[DESCRIPTION OF THE TASK]
Pull out from the material below all lines with "school".
= = = = =
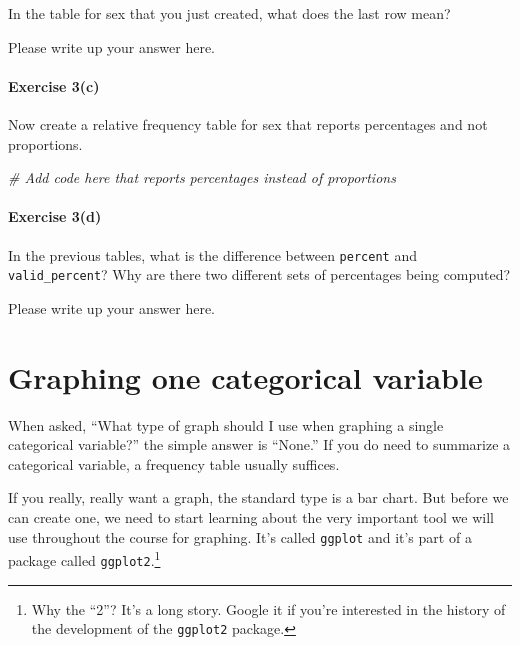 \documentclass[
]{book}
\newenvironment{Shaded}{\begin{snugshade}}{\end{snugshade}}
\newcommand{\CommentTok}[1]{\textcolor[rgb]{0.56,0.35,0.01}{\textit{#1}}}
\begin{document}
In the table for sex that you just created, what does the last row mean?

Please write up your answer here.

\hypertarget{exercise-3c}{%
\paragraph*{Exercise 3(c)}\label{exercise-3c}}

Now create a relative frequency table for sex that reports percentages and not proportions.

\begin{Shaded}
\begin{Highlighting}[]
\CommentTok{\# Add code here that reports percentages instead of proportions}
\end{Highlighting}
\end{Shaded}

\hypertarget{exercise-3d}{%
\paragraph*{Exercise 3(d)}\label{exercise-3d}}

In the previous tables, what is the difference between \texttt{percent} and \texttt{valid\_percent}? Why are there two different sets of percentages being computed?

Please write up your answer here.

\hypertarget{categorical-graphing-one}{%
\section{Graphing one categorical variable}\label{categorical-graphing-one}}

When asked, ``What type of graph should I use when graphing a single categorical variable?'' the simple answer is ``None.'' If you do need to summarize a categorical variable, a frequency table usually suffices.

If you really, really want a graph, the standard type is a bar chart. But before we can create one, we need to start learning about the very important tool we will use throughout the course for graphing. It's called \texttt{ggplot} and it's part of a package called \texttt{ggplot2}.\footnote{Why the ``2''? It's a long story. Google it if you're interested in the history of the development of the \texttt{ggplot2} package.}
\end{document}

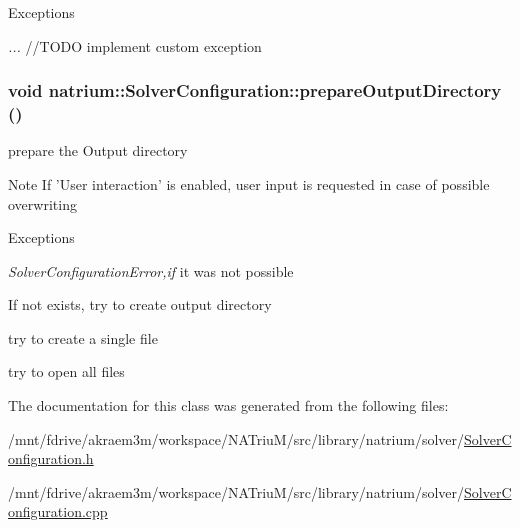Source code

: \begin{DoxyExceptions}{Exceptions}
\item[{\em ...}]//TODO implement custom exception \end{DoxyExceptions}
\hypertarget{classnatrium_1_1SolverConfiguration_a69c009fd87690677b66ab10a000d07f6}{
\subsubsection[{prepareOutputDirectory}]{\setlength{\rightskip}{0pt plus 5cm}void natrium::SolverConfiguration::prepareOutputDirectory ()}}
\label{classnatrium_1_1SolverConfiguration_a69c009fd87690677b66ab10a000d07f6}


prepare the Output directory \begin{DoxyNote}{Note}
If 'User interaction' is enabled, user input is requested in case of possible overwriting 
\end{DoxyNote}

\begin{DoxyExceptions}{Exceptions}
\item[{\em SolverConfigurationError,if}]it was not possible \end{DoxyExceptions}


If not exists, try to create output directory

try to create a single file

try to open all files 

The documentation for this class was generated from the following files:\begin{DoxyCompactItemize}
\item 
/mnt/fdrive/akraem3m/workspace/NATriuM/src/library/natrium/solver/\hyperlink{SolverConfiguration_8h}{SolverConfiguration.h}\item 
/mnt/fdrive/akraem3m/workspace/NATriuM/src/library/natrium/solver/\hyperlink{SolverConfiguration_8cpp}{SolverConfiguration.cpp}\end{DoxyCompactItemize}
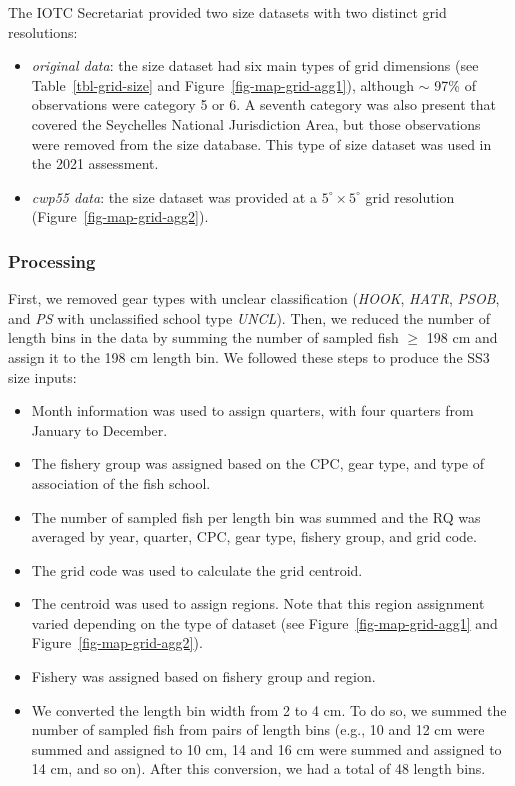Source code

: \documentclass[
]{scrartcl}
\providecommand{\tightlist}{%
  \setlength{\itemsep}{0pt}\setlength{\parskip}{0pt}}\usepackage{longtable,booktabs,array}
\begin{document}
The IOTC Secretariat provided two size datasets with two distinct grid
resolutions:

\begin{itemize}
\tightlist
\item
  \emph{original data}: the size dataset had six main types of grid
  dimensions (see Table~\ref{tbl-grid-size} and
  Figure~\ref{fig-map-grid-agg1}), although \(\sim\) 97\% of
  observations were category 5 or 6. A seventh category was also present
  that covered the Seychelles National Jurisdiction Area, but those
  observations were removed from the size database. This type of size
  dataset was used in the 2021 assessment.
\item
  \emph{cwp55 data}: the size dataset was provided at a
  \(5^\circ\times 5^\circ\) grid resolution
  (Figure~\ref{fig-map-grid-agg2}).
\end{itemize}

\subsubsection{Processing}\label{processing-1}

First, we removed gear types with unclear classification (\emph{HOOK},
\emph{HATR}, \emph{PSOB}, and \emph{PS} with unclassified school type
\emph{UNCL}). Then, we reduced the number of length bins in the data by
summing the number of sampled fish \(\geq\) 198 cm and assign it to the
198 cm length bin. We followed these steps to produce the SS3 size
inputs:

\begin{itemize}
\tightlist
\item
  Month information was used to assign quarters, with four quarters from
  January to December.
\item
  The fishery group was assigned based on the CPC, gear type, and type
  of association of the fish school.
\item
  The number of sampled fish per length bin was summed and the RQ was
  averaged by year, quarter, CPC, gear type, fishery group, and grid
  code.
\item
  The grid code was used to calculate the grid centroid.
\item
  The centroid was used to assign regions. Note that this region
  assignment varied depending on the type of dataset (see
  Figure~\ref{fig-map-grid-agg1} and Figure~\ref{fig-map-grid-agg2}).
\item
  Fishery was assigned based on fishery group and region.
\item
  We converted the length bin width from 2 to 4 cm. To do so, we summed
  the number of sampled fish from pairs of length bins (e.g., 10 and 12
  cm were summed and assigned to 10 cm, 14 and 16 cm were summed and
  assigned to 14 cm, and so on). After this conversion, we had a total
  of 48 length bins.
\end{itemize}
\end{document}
= = = = =
[SOLVED EXERCISE]
\emph{HATR}, \emph{PSOB}, and \emph{PS} with unclassified school type
  of association of the fish school.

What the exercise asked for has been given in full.